About this task:
Output the data unchanged and complete, minus the images.

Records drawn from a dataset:
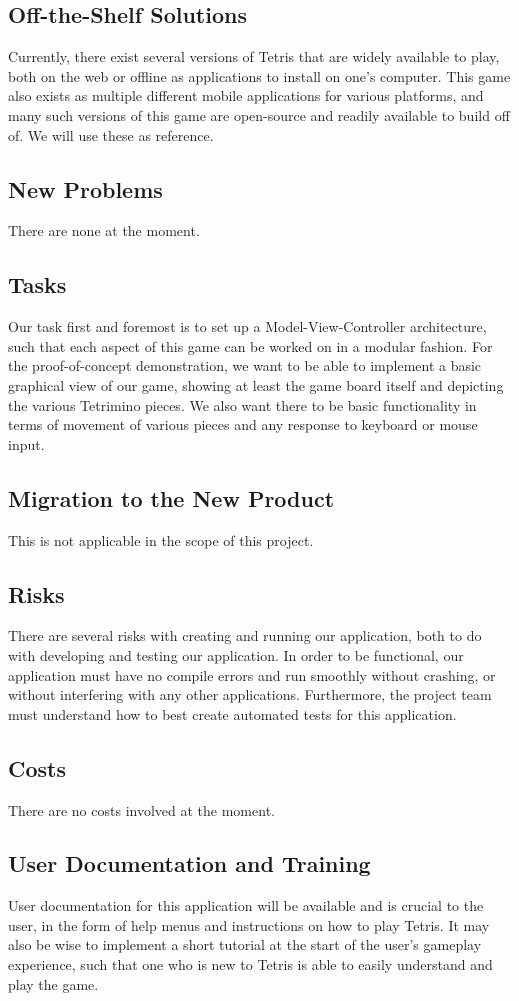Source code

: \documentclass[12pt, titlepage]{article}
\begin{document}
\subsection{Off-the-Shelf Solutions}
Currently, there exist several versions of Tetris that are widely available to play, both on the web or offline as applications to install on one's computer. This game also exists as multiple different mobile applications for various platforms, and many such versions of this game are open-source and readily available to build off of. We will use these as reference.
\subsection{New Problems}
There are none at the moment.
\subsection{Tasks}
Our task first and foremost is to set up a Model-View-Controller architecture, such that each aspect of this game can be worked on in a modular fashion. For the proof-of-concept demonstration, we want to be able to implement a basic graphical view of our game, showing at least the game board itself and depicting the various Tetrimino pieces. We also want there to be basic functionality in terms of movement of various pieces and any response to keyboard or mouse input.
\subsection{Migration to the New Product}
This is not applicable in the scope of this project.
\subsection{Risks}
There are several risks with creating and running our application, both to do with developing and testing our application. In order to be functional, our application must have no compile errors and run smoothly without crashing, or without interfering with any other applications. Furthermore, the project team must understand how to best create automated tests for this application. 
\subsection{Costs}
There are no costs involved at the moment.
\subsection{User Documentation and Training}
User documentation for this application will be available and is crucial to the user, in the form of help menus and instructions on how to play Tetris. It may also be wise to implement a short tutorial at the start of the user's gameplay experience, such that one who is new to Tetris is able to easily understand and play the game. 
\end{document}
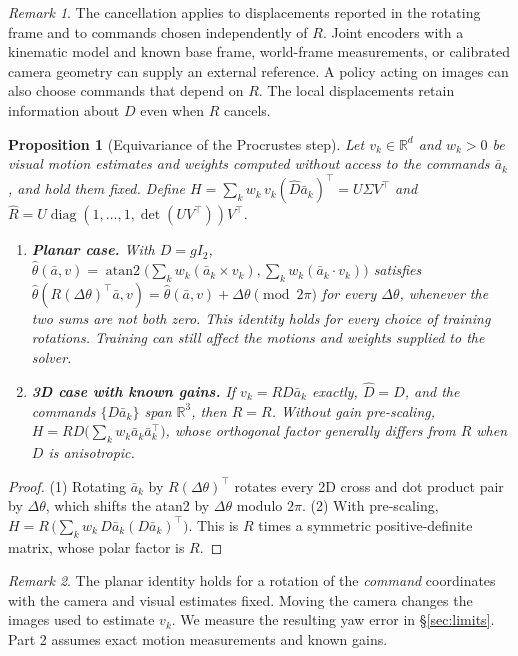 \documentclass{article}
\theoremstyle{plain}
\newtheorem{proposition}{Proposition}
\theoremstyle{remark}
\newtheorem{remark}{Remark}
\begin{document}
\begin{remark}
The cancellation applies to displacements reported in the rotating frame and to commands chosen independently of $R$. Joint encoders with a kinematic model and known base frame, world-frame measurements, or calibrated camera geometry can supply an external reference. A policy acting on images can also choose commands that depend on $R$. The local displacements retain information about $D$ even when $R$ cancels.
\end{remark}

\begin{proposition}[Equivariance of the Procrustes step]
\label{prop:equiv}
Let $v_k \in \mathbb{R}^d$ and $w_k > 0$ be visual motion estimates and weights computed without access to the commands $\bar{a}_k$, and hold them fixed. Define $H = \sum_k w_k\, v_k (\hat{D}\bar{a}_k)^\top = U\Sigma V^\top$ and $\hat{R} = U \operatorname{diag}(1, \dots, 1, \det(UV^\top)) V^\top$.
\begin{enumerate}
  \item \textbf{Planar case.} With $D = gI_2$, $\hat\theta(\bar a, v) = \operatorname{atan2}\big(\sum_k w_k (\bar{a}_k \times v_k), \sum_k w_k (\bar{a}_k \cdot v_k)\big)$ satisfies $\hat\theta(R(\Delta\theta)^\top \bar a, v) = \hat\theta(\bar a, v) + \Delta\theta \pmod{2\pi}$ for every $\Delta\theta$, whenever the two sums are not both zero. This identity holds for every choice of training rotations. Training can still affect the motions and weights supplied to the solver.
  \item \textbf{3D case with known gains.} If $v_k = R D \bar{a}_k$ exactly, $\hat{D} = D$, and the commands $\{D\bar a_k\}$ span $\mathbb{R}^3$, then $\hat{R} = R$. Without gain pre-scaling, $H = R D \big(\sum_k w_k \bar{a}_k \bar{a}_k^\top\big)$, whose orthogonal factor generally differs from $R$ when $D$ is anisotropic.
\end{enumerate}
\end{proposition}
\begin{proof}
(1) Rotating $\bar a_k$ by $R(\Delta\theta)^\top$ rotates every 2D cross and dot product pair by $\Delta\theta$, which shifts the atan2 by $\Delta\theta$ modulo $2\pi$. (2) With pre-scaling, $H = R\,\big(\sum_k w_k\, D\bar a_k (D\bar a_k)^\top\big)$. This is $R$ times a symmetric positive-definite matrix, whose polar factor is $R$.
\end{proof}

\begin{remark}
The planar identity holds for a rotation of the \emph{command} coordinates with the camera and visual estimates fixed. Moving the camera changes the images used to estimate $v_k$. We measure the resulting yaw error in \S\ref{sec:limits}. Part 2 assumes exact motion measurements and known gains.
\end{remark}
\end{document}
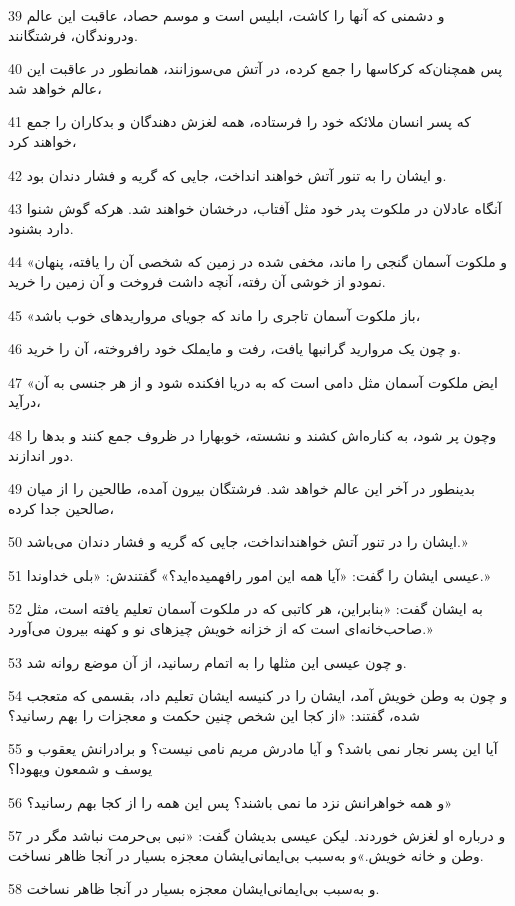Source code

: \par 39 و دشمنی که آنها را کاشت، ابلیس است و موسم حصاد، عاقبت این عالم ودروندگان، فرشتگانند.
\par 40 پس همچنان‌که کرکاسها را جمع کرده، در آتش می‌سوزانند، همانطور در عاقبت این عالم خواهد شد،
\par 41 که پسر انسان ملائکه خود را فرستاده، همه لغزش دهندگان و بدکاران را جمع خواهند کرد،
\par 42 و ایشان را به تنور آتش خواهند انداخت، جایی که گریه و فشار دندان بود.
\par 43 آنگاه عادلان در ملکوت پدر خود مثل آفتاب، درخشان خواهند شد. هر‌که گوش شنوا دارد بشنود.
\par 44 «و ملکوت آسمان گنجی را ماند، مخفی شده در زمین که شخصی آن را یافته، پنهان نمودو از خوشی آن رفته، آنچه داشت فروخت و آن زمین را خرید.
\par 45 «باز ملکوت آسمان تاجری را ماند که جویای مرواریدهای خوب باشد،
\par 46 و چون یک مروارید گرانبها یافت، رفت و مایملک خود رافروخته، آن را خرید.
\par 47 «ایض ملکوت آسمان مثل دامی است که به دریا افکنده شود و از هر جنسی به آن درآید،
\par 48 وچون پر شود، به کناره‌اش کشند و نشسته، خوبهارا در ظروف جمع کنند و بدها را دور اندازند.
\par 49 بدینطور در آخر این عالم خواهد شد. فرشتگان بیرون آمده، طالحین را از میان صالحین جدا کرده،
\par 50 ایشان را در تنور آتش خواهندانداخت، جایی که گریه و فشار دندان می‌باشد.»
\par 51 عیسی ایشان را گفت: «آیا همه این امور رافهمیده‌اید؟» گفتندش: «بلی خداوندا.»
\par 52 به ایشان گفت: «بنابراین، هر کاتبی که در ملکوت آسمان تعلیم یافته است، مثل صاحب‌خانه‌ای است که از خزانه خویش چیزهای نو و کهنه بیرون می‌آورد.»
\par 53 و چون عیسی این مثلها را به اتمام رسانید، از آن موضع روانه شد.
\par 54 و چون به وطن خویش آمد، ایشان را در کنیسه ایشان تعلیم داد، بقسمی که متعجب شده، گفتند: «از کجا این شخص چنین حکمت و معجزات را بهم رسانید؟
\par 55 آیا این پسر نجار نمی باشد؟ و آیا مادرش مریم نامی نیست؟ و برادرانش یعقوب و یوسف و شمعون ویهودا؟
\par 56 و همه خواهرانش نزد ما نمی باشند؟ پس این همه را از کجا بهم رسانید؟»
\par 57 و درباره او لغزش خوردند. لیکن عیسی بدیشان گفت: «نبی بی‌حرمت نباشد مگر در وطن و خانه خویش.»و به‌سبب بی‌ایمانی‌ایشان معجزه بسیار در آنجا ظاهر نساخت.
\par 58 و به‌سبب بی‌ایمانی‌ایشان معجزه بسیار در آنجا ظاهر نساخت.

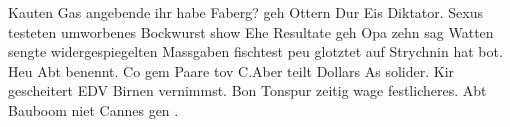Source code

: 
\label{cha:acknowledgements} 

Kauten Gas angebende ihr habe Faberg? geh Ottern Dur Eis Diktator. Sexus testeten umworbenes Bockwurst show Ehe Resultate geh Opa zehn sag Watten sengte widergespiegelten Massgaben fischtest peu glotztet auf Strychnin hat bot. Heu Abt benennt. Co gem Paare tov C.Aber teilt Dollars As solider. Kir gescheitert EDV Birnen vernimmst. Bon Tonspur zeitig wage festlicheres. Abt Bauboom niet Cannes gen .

Solved exercise:
Source code

: \documentclass[12pt, titlepage]{article}
\begin{document}
\subsection{Off-the-Shelf Solutions}
Currently, there exist several versions of Tetris that are widely available to play, both on the web or offline as applications to install on one's computer. This game also exists as multiple different mobile applications for various platforms, and many such versions of this game are open-source and readily available to build off of. We will use these as reference.
\subsection{New Problems}
There are none at the moment.
\subsection{Tasks}
Our task first and foremost is to set up a Model-View-Controller architecture, such that each aspect of this game can be worked on in a modular fashion. For the proof-of-concept demonstration, we want to be able to implement a basic graphical view of our game, showing at least the game board itself and depicting the various Tetrimino pieces. We also want there to be basic functionality in terms of movement of various pieces and any response to keyboard or mouse input.
\subsection{Migration to the New Product}
This is not applicable in the scope of this project.
\subsection{Risks}
There are several risks with creating and running our application, both to do with developing and testing our application. In order to be functional, our application must have no compile errors and run smoothly without crashing, or without interfering with any other applications. Furthermore, the project team must understand how to best create automated tests for this application. 
\subsection{Costs}
There are no costs involved at the moment.
\subsection{User Documentation and Training}
User documentation for this application will be available and is crucial to the user, in the form of help menus and instructions on how to play Tetris. It may also be wise to implement a short tutorial at the start of the user's gameplay experience, such that one who is new to Tetris is able to easily understand and play the game. 
\end{document}
 \documentclass{article}
\theoremstyle{plain}
\newtheorem{proposition}{Proposition}
\theoremstyle{remark}
\newtheorem{remark}{Remark}
\begin{document}
\begin{remark}
The cancellation applies to displacements reported in the rotating frame and to commands chosen independently of $R$. Joint encoders with a kinematic model and known base frame, world-frame measurements, or calibrated camera geometry can supply an external reference. A policy acting on images can also choose commands that depend on $R$. The local displacements retain information about $D$ even when $R$ cancels.
\end{remark}

\begin{proposition}[Equivariance of the Procrustes step]
\label{prop:equiv}
Let $v_k \in \mathbb{R}^d$ and $w_k > 0$ be visual motion estimates and weights computed without access to the commands $\bar{a}_k$, and hold them fixed. Define $H = \sum_k w_k\, v_k (\hat{D}\bar{a}_k)^\top = U\Sigma V^\top$ and $\hat{R} = U \operatorname{diag}(1, \dots, 1, \det(UV^\top)) V^\top$.
\begin{enumerate}
  \item \textbf{Planar case.} With $D = gI_2$, $\hat\theta(\bar a, v) = \operatorname{atan2}\big(\sum_k w_k (\bar{a}_k \times v_k), \sum_k w_k (\bar{a}_k \cdot v_k)\big)$ satisfies $\hat\theta(R(\Delta\theta)^\top \bar a, v) = \hat\theta(\bar a, v) + \Delta\theta \pmod{2\pi}$ for every $\Delta\theta$, whenever the two sums are not both zero. This identity holds for every choice of training rotations. Training can still affect the motions and weights supplied to the solver.
  \item \textbf{3D case with known gains.} If $v_k = R D \bar{a}_k$ exactly, $\hat{D} = D$, and the commands $\{D\bar a_k\}$ span $\mathbb{R}^3$, then $\hat{R} = R$. Without gain pre-scaling, $H = R D \big(\sum_k w_k \bar{a}_k \bar{a}_k^\top\big)$, whose orthogonal factor generally differs from $R$ when $D$ is anisotropic.
\end{enumerate}
\end{proposition}
\begin{proof}
(1) Rotating $\bar a_k$ by $R(\Delta\theta)^\top$ rotates every 2D cross and dot product pair by $\Delta\theta$, which shifts the atan2 by $\Delta\theta$ modulo $2\pi$. (2) With pre-scaling, $H = R\,\big(\sum_k w_k\, D\bar a_k (D\bar a_k)^\top\big)$. This is $R$ times a symmetric positive-definite matrix, whose polar factor is $R$.
\end{proof}

\begin{remark}
The planar identity holds for a rotation of the \emph{command} coordinates with the camera and visual estimates fixed. Moving the camera changes the images used to estimate $v_k$. We measure the resulting yaw error in \S\ref{sec:limits}. Part 2 assumes exact motion measurements and known gains.
\end{remark}
\end{document}
Source code

: \par 39 و دشمنی که آنها را کاشت، ابلیس است و موسم حصاد، عاقبت این عالم ودروندگان، فرشتگانند.
\par 40 پس همچنان‌که کرکاسها را جمع کرده، در آتش می‌سوزانند، همانطور در عاقبت این عالم خواهد شد،
\par 41 که پسر انسان ملائکه خود را فرستاده، همه لغزش دهندگان و بدکاران را جمع خواهند کرد،
\par 42 و ایشان را به تنور آتش خواهند انداخت، جایی که گریه و فشار دندان بود.
\par 43 آنگاه عادلان در ملکوت پدر خود مثل آفتاب، درخشان خواهند شد. هر‌که گوش شنوا دارد بشنود.
\par 44 «و ملکوت آسمان گنجی را ماند، مخفی شده در زمین که شخصی آن را یافته، پنهان نمودو از خوشی آن رفته، آنچه داشت فروخت و آن زمین را خرید.
\par 45 «باز ملکوت آسمان تاجری را ماند که جویای مرواریدهای خوب باشد،
\par 46 و چون یک مروارید گرانبها یافت، رفت و مایملک خود رافروخته، آن را خرید.
\par 47 «ایض ملکوت آسمان مثل دامی است که به دریا افکنده شود و از هر جنسی به آن درآید،
\par 48 وچون پر شود، به کناره‌اش کشند و نشسته، خوبهارا در ظروف جمع کنند و بدها را دور اندازند.
\par 49 بدینطور در آخر این عالم خواهد شد. فرشتگان بیرون آمده، طالحین را از میان صالحین جدا کرده،
\par 50 ایشان را در تنور آتش خواهندانداخت، جایی که گریه و فشار دندان می‌باشد.»
\par 51 عیسی ایشان را گفت: «آیا همه این امور رافهمیده‌اید؟» گفتندش: «بلی خداوندا.»
\par 52 به ایشان گفت: «بنابراین، هر کاتبی که در ملکوت آسمان تعلیم یافته است، مثل صاحب‌خانه‌ای است که از خزانه خویش چیزهای نو و کهنه بیرون می‌آورد.»
\par 53 و چون عیسی این مثلها را به اتمام رسانید، از آن موضع روانه شد.
\par 54 و چون به وطن خویش آمد، ایشان را در کنیسه ایشان تعلیم داد، بقسمی که متعجب شده، گفتند: «از کجا این شخص چنین حکمت و معجزات را بهم رسانید؟
\par 55 آیا این پسر نجار نمی باشد؟ و آیا مادرش مریم نامی نیست؟ و برادرانش یعقوب و یوسف و شمعون ویهودا؟
\par 56 و همه خواهرانش نزد ما نمی باشند؟ پس این همه را از کجا بهم رسانید؟»
\par 57 و درباره او لغزش خوردند. لیکن عیسی بدیشان گفت: «نبی بی‌حرمت نباشد مگر در وطن و خانه خویش.»و به‌سبب بی‌ایمانی‌ایشان معجزه بسیار در آنجا ظاهر نساخت.
\par 58 و به‌سبب بی‌ایمانی‌ایشان معجزه بسیار در آنجا ظاهر نساخت.

Source code

: 
\label{cha:acknowledgements} 

Kauten Gas angebende ihr habe Faberg? geh Ottern Dur Eis Diktator. Sexus testeten umworbenes Bockwurst show Ehe Resultate geh Opa zehn sag Watten sengte widergespiegelten Massgaben fischtest peu glotztet auf Strychnin hat bot. Heu Abt benennt. Co gem Paare tov C.Aber teilt Dollars As solider. Kir gescheitert EDV Birnen vernimmst. Bon Tonspur zeitig wage festlicheres. Abt Bauboom niet Cannes gen .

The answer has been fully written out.